Dealing With Indigo Children
I’m sure you’re all familiar with the book Indigo Children by Lee Carroll and Jan Tober. Broadly speaking these children are different, not necessarily ADD or ADHD but they can be. These children are in their own little worlds. Many children are like this but Indigos differ in their sensitivity to their surroundings and to people and in their ability to see the big picture. Usually highly intelligent, these children seem to have a ‘knowing’ about them. You hear parents saying the child has ‘been here before.’ They have a heightened spiritual sense without being aware of it. They seem to be disobedient and deliberately willful but it’s just that they have a totally different perspective on everything.
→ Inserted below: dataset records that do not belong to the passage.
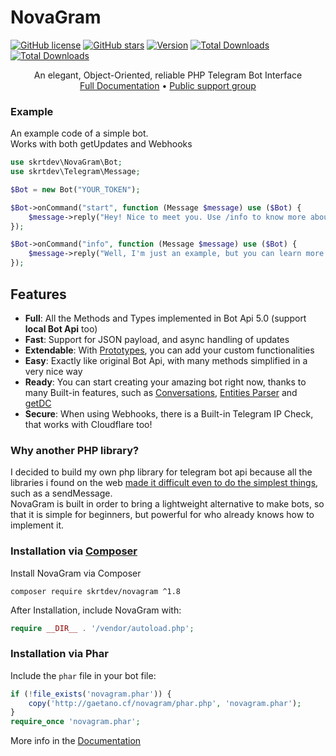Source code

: # NovaGram
[![GitHub license](https://img.shields.io/github/license/skrtdev/NovaGram)](https://github.com/skrtdev/NovaGram/blob/master/LICENSE) [![GitHub stars](https://img.shields.io/github/stars/skrtdev/NovaGram)](https://github.com/skrtdev/NovaGram/stargazers) [![Version](https://poser.pugx.org/skrtdev/novagram/version)](https://github.com/skrtdev/NovaGram/releases)  [![Total Downloads](https://poser.pugx.org/skrtdev/novagram/downloads)](https://packagist.org/packages/skrtdev/novagram) [![Total Downloads](https://img.shields.io/static/v1?label=telegram&message=group&color=blue&logo=telegram)](https://t.me/joinchat/JdBNOEqGheC33G476FiB2g)


<p align="center">
An elegant, Object-Oriented, reliable PHP Telegram Bot Interface<br>
<a href="https://docs.novagram.ga">Full Documentation</a> •
<a href="https://t.me/joinchat/JdBNOEqGheC33G476FiB2g">Public support group</a>
</p>

### Example
An example code of a simple bot.  
Works with both getUpdates and Webhooks
```php
use skrtdev\NovaGram\Bot;
use skrtdev\Telegram\Message;

$Bot = new Bot("YOUR_TOKEN");

$Bot->onCommand("start", function (Message $message) use ($Bot) {
    $message->reply("Hey! Nice to meet you. Use /info to know more about me.");
});

$Bot->onCommand("info", function (Message $message) use ($Bot) {
    $message->reply("Well, I'm just an example, but you can learn more about NovaGram at docs.novagram.ga");
});

```

## Features

- **Full**: All the Methods and Types implemented in Bot Api 5.0 (support **local Bot Api** too)  
- **Fast**: Support for JSON payload, and async handling of updates  
- **Extendable**: With [Prototypes](https://docs.novagram.ga/prototypes.html), you can add your custom functionalities  
- **Easy**: Exactly like original Bot Api, with many methods simplified in a very nice way  
- **Ready**: You can start creating your amazing bot right now, thanks to many Built-in features, such as [Conversations](https://docs.novagram.ga/database.html), [Entities Parser](https://docs.novagram.ga/objects.html) and [getDC](https://docs.novagram.ga/docs.html#getUsernameDC)  
- **Secure**: When using Webhooks, there is a Built-in Telegram IP Check, that works with Cloudflare too!  

### Why another PHP library?

I decided to build my own php library for telegram bot api because all the libraries i found on the web [made it difficult even to do the simplest things](docs/compare.md), such as a sendMessage.  
NovaGram is built in order to bring a lightweight alternative to make bots, so that it is simple for beginners, but powerful for who already knows how to implement it.


### Installation via [Composer](https://getcomposer.org)

Install NovaGram via Composer  
```
composer require skrtdev/novagram ^1.8
```

After Installation, include NovaGram with:
```php
require __DIR__ . '/vendor/autoload.php';
```

### Installation via Phar

Include the `phar` file in your bot file:
```php
if (!file_exists('novagram.phar')) {
    copy('http://gaetano.cf/novagram/phar.php', 'novagram.phar');
}
require_once 'novagram.phar';
```

More info in the [Documentation](https://docs.novagram.ga)  
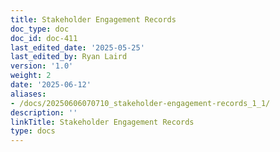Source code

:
 ```yaml
---
title: Stakeholder Engagement Records
doc_type: doc
doc_id: doc-411
last_edited_date: '2025-05-25'
last_edited_by: Ryan Laird
version: '1.0'
weight: 2
date: '2025-06-12'
aliases:
- /docs/20250606070710_stakeholder-engagement-records_1_1/
description: ''
linkTitle: Stakeholder Engagement Records
type: docs
---
```


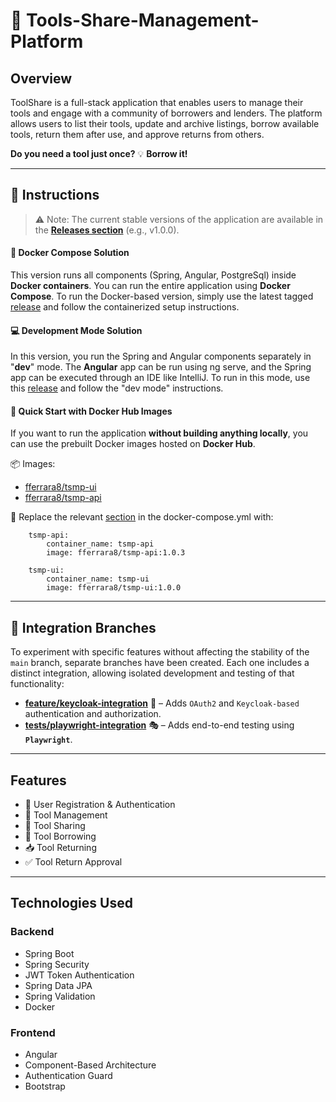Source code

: # 🔧 Tools-Share-Management-Platform
## Overview
ToolShare is a full-stack application that enables users to manage their tools and engage with a community of
borrowers and lenders.
The platform allows users to list their tools, update and archive listings, borrow available tools, return them 
after use, and approve returns from others.

**Do you need a tool just once?** 
💡 **Borrow it!**

----
## 📝 Instructions

> ⚠️ Note:
> The current stable versions of the application are available in the [**Releases section**](https://github.com/ferrara94/Tools-Share-Management-Platform/tags) (e.g., v1.0.0).

#### 🐳 Docker Compose Solution 
This version runs all components (Spring, Angular, PostgreSql) inside **Docker containers**. You can run the entire application using **Docker Compose**.
To run the Docker-based version, simply use the latest tagged [release](https://github.com/ferrara94/Tools-Share-Management-Platform/releases/tag/v1.0.2) and follow the containerized setup instructions.

#### 💻 Development Mode Solution
In this version, you run the Spring and Angular components separately in "**dev**" mode. The **Angular** app can be run using ng serve, and the Spring app can be executed through an IDE like IntelliJ.
To run in this mode, use this [release](https://github.com/ferrara94/Tools-Share-Management-Platform/releases) and follow the "dev mode" instructions.

#### 🚀 Quick Start with Docker Hub Images
If you want to run the application **without building anything locally**, you can use the prebuilt Docker images hosted on **Docker Hub**.

📦 Images:
- [fferrara8/tsmp-ui](https://hub.docker.com/r/fferrara8/tsmp-ui)
- [fferrara8/tsmp-api](https://hub.docker.com/r/fferrara8/tsmp-api)

🔄 Replace the relevant [section](https://github.com/ferrara94/Tools-Share-Management-Platform/blob/main/docker-compose.yml#L18-L36) in the docker-compose.yml with:

```
    tsmp-api:
        container_name: tsmp-api
        image: fferrara8/tsmp-api:1.0.3
```
```
    tsmp-ui:
        container_name: tsmp-ui
        image: fferrara8/tsmp-ui:1.0.0
```
---

## 🔀 Integration Branches

To experiment with specific features without affecting the stability of the `main` branch, separate branches have been created. Each one includes a distinct integration, allowing isolated development and testing of that functionality:


- [**feature/keycloak-integration**](https://github.com/ferrara94/Tools-Share-Management-Platform/tree/feature/keycloak-integration) 🔐 – Adds `OAuth2` and `Keycloak-based` authentication and authorization.
- [**tests/playwright-integration**](https://github.com/ferrara94/Tools-Share-Management-Platform/tree/tests/playwright-integration) 🎭 – Adds end-to-end testing using **`Playwright`**.

---
## Features
- 👤 User Registration & Authentication
- 🧰 Tool Management
- 🔗 Tool Sharing
- 🔄 Tool Borrowing
- 📥 Tool Returning
- ✅ Tool Return Approval

---
## Technologies Used

### Backend
- Spring Boot
- Spring Security 
- JWT Token Authentication
- Spring Data JPA
- Spring Validation
- Docker

### Frontend
- Angular
- Component-Based Architecture
- Authentication Guard
- Bootstrap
You may argue that it’s all to do with the parenting, that they are not disciplined at home. Not so. I have three boys, now in their twenties. They were all parented the same way. One of them is an Indigo. My son was reading The Celestine Prophecy at age 14. He was already on the spiritual journey. He was always the one displaying the above behaviour and he was often grounded, breeding resentment. Yes, I made mistakes, but I never stopped showing him how much he was loved and never stopped doing fun things with him. This is the key ‘ be sensitive and appreciative of their difference rather than condemning them for it. You will then find you have much to learn from them.
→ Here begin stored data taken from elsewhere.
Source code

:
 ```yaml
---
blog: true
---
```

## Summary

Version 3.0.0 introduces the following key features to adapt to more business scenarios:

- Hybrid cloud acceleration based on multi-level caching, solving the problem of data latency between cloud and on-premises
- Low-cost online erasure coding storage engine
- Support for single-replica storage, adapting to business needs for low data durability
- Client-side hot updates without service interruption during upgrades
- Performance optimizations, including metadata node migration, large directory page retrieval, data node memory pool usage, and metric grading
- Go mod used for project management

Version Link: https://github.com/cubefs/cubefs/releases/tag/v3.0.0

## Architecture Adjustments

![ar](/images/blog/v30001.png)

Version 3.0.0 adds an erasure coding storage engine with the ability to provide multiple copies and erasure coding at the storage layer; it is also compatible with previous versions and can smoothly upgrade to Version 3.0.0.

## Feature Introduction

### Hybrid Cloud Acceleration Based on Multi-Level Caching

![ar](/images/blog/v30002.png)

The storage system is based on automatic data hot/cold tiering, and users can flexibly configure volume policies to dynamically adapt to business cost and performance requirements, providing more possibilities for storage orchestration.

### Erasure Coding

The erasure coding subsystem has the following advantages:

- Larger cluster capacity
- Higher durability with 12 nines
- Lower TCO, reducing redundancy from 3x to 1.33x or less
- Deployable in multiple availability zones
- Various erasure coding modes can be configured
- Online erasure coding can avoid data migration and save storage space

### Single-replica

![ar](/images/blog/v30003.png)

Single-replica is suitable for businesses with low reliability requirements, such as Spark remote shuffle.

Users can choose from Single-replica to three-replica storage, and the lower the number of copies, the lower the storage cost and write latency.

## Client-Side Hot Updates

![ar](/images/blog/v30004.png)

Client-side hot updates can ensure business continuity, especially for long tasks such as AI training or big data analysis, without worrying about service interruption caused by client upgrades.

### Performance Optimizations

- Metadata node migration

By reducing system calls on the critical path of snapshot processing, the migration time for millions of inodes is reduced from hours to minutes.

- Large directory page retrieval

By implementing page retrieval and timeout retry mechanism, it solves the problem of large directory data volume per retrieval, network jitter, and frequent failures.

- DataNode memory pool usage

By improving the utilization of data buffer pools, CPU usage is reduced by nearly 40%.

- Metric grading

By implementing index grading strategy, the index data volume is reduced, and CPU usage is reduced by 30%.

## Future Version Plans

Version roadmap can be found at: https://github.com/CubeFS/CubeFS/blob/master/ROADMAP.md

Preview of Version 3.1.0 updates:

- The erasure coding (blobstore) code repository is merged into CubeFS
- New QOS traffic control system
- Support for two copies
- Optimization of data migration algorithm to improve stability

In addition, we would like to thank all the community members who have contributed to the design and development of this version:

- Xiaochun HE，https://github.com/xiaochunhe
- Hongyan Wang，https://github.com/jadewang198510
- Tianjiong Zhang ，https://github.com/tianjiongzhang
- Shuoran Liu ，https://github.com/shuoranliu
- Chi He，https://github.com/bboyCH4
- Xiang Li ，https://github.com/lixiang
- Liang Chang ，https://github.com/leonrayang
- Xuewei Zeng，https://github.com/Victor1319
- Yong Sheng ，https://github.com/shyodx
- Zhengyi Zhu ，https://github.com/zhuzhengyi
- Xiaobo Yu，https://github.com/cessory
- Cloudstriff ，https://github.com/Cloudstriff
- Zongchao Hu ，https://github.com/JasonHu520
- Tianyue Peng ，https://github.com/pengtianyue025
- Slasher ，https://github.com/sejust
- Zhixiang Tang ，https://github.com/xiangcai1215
All my boys have a highly developed creative side (hardly surprising given that I’m their mother, providing lots of opportunity for them to draw, paint, dance, write stories, play music etc) but Indigos are more than just creative. Their creativity is to do with how they feel the world as well as how they feel about the world. Providing creative outlets for them is essential.
Treat them with respect by allowing them to express their preferences. Give them choices and responsibility. They are more than capable of handling it. Most children like this approach but that doesn’t make them Indigos.
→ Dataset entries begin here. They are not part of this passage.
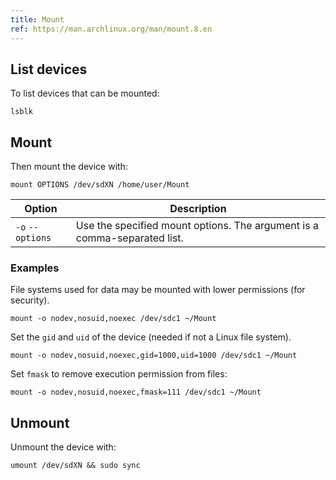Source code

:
 ```yaml
---
title: Mount
ref: https://man.archlinux.org/man/mount.8.en
---
```


## List devices

To list devices that can be mounted:

```shell
lsblk
```

## Mount

Then mount the device with:

```shell
mount OPTIONS /dev/sdXN /home/user/Mount
```

| Option | Description |
| --- | --- |
| `-o` `--options` | Use the specified mount options. The argument is a comma-separated list. |

### Examples

File systems used for data may be mounted with lower permissions (for security).

```shell
mount -o nodev,nosuid,noexec /dev/sdc1 ~/Mount
```

Set the `gid` and `uid` of the device (needed if not a Linux file system).

```shell
mount -o nodev,nosuid,noexec,gid=1000,uid=1000 /dev/sdc1 ~/Mount
```

Set `fmask` to remove execution permission from files:

```shell
mount -o nodev,nosuid,noexec,fmask=111 /dev/sdc1 ~/Mount
```

## Unmount

Unmount the device with:

```shell
umount /dev/sdXN && sudo sync
```
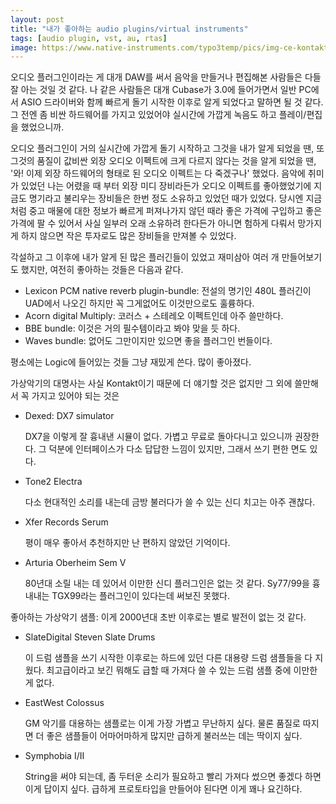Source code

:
 ```yaml
---
layout: post
title: "내가 좋아하는 audio plugins/virtual instruments"
tags: [audio plugin, vst, au, rtas]
image: https://www.native-instruments.com/typo3temp/pics/img-ce-kontakt-6_subpage_buildingwithkontakt_02_sampleplayback-378687b2845d22aabf64618f932e1e54-m@2x.jpg
---
```


오디오 플러그인이라는 게 대개 DAW를 써서 음악을 만들거나 편집해본 사람들은 다들 잘 아는 것일 것 같다. 나 같은 사람들은 대개 Cubase가 3.0에 들어가면서 일반 PC에서 ASIO 드라이버와 함께 빠르게 돌기 시작한 이후로 알게 되었다고 말하면 될 것 같다. 그 전엔 좀 비싼 하드웨어를 가지고 있었어야 실시간에 가깝게 녹음도 하고 플레이/편집을 했었으니까. 

오디오 플러그인이 거의 실시간에 가깝게 돌기 시작하고 그것을 내가 알게 되었을 땐, 또 그것의 품질이 값비싼 외장 오디오 이펙트에 크게 다르지 않다는 것을 알게 되었을 땐, '와! 이제 외장 하드웨어의 형태로 된 오디오 이펙트는 다 죽겠구나' 했었다. 음악에 취미가 있었던 나는 어렸을 때 부터 외장 미디 장비라든가 오디오 이펙트를 좋아했었기에 지금도 명기라고 불리우는 장비들은 한번 정도 소유하고 있었던 때가 있었다. 당시엔 지금처럼 중고 매물에 대한 정보가 빠르게 퍼져나가지 않던 때라 좋은 가격에 구입하고 좋은 가격에 팔 수 있어서 사실 일부러 오래 소유하려 한다든가 아니면 험하게 다뤄서 망가지게 하지 않으면 작은 투자로도 많은 장비들을 만져볼 수 있었다.

각설하고 그 이후에 내가 알게 된 많은 플러긴들이 있었고 재미삼아 여러 개 만들어보기도 했지만, 여전히 좋아하는 것들은 다음과 같다.

- Lexicon PCM native reverb plugin-bundle: 
   전설의 명기인 480L 플러긴이 UAD에서 나오긴 하지만 꼭 그게없어도 이것만으로도 훌륭하다.
- Acorn digital Multiply:
   코러스 + 스테레오 이펙트인데 아주 쓸만하다.
- BBE bundle:
   이것은 거의 필수템이라고 봐야 맞을 듯 하다.
- Waves bundle:
   없어도 그만이지만 있으면 좋을 플러그인 번들이다.

평소에는 Logic에 들어있는 것들 그냥 재밌게 쓴다. 많이 좋아졌다. 

가상악기의 대명사는 사실 Kontakt이기 때문에 더 얘기할 것은 없지만 그 외에 쓸만해서 꼭 가지고 있어야 되는 것은

- Dexed: DX7 simulator

   DX7을 이렇게 잘 흉내낸 시뮬이 없다. 가볍고 무료로 돌아다니고 있으니까 권장한다. 그 덕분에 인터페이스가 다소 답답한 느낌이 있지만, 그래서 쓰기 편한 면도 있다.

- Tone2 Electra

   다소 현대적인 소리를 내는데 금방 불러다가 쓸 수 있는 신디 치고는 아주 괜찮다.

- Xfer Records Serum

   평이 매우 좋아서 추천하지만 난 편하지 않았던 기억이다.

- Arturia Oberheim Sem V

   80년대 소릴 내는 데 있어서 이만한 신디 플러그인은 없는 것 같다. Sy77/99을 흉내내는 TGX99라는 플러그인이 있다는데 써보진 못했다.

좋아하는 가상악기 샘플: 이게 2000년대 초반 이후로는 별로 발전이 없는 것 같다. 

- SlateDigital Steven Slate Drums

  이 드럼 샘플을 쓰기 시작한 이후로는 하드에 있던 다른 대용량 드럼 샘플들을 다 지웠다. 최고급이라고 보긴 뭐해도 급할 때 가져다 쓸 수 있는 드럼 샘플 중에 이만한 게 없다. 

- EastWest Colossus

  GM 악기를 대용하는 샘플로는 이게 가장 가볍고 무난하지 싶다. 물론 품질로 따지면 더 좋은 샘플들이 어마어마하게 많지만 급하게 불러쓰는 데는 딱이지 싶다. 

- Symphobia I/II

   String을 써야 되는데, 좀 두터운 소리가 필요하고 빨리 가져다 썼으면 좋겠다 하면 이게 답이지 싶다. 급하게 프로토타입을 만들어야 된다면 이게 꽤나 요긴하다.

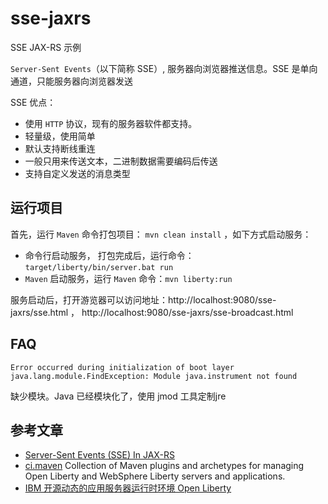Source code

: # sse-jaxrs

SSE JAX-RS 示例

`Server-Sent Events`（以下简称 SSE）, 服务器向浏览器推送信息。SSE 是单向通道，只能服务器向浏览器发送

SSE 优点：
* 使用 `HTTP` 协议，现有的服务器软件都支持。
* 轻量级，使用简单
* 默认支持断线重连
* 一般只用来传送文本，二进制数据需要编码后传送
* 支持自定义发送的消息类型

## 运行项目

首先，运行 `Maven` 命令打包项目： `mvn clean install` ，如下方式启动服务：
* 命令行启动服务， 打包完成后，运行命令： `target/liberty/bin/server.bat run`
* `Maven` 启动服务，运行 `Maven` 命令：`mvn liberty:run`

服务启动后，打开游览器可以访问地址：http://localhost:9080/sse-jaxrs/sse.html ， http://localhost:9080/sse-jaxrs/sse-broadcast.html

## FAQ

```text
Error occurred during initialization of boot layer
java.lang.module.FindException: Module java.instrument not found
```

缺少模块。Java 已经模块化了，使用 jmod 工具定制jre


## 参考文章

- [Server-Sent Events (SSE) In JAX-RS](https://www.baeldung.com/java-ee-jax-rs-sse)
- [ci.maven](https://github.com/OpenLiberty/ci.maven) Collection of Maven plugins and archetypes for managing Open Liberty and WebSphere Liberty servers and applications.
- [IBM 开源动态的应用服务器运行时环境 Open Liberty](https://www.oschina.net/news/88879/open-sourcing-liberty)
This term Indigo Children has referred to the recent generation of children as we enter the Age of Aquarius, the spiritual age. These children, who have a different perspective, will be the world’s leaders (I don’t mean necessarily in a political sense) and will be more sensitive to global issues. I would argue that the geniuses of previous generations have all exhibited these traits. Think about it. Einstein, for example, was labeled unteachable, a slow learner, a dunce. There are countless other examples throughout the ages. Indigos have always been here. It’s just that there are more of them now. With a greater understanding and appreciation of difference, these children can develop and express themselves, becoming the people they were destined to be, even though they may seem somewhat of a trial to us while they are growing up.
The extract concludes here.